The minutes are also not a “decision” within the meaning of R 140. The case law of the boards of appeal is consistent in that the minutes do not constitute a decision, nor are they part of the decision announced at the oral proceedings, see T 613/14, Reasons 6.1, with further references from the case law).

That the minutes are not a “decision” – within the meaning of Articles 106 and 107 EPC and of Article 112a EPC – was also confirmed by the EBA in R 4/18, Reasons 7, 11, 13. In the same decision, the Enlarged Board confirmed that the correction of the minutes was not a decision, either, see R 4/18, Reasons 11. The present board agreed with this case law.

The boards of appeal have thus no competence to correct or amend the content of the minutes of oral proceedings before a first-instance department, or to order such a correction or amendment.

Comments

The level of frustration of the opponent must have been quite high to file such requests for correction of the decision or of the minutes.

The wrong heading did not change the substance of the decision, why then request a corresponding amendment?

Correction of the decision

If important parts of the decision of first instance do not deal with the arguments of a party, then the first-instance division does in general commit a substantial procedural violation as the decision is not well reasoned under R 112. Once the decision is announced and notified to the parties, a first instance division has no competence whatsoever to amend it in substance.

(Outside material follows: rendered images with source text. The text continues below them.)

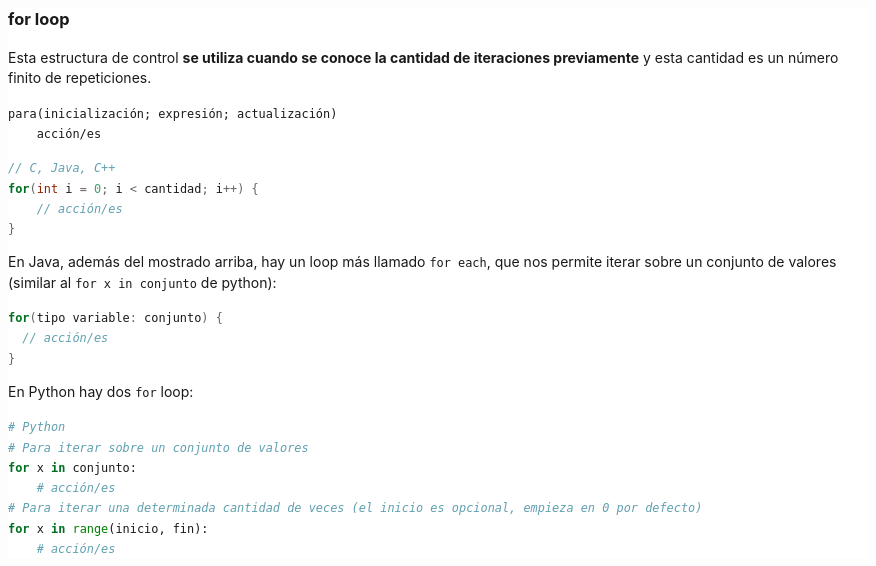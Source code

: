 ### for loop
Esta estructura de control **se utiliza cuando se conoce la cantidad de iteraciones previamente** y esta cantidad es un número finito de repeticiones.

```pseudocode
para(inicialización; expresión; actualización)
    acción/es
```

```c
// C, Java, C++
for(int i = 0; i < cantidad; i++) {
    // acción/es
}
```
En Java, además del mostrado arriba, hay un loop más llamado `for each`, que nos permite iterar sobre un conjunto de valores (similar al `for x in conjunto` de python):
```java
for(tipo variable: conjunto) {
  // acción/es
}
```
En Python hay dos `for` loop:
```python
# Python
# Para iterar sobre un conjunto de valores
for x in conjunto:
    # acción/es
# Para iterar una determinada cantidad de veces (el inicio es opcional, empieza en 0 por defecto)
for x in range(inicio, fin):
    # acción/es
```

For the same token a board has no competence to order a first instance division an amendment of the decision.   

Correction of the minutes

 In T 1481/19 it was held that a request for correction of the minutes has to be addressed to the body having taken the decision and drafted the minutes. Only the body before which the OP were held, is competent to correct the minutes.

In T 613/14, quoted by the present board, the board further held that, professional representatives must be expected to be acquainted with the case law relating to the correction of minutes, and that the refusal to correct the minutes of the OP does not constitute a decision open to appeal.

In this respect, it is important to note that a department of first-instance cannot refuse to hold an OP having for subject a request for correction of the minutes, but it will not issue an appealable decision following the OP.

As a board did not participate in the OP before the first instance, it is not in a position to decide what should or not be taken into the minutes.

It is worth noting that there is older case law, e.g. T 1063/02, in which a board considered that requests for amendment of the minutes of OP before the first instance could be granted, for instance in cases of flagrant contradiction with the actual conduct of the proceedings, i.e. there were good reasons to do so. In T 1063/02, the board saw no contradiction, and hence did not order a correction.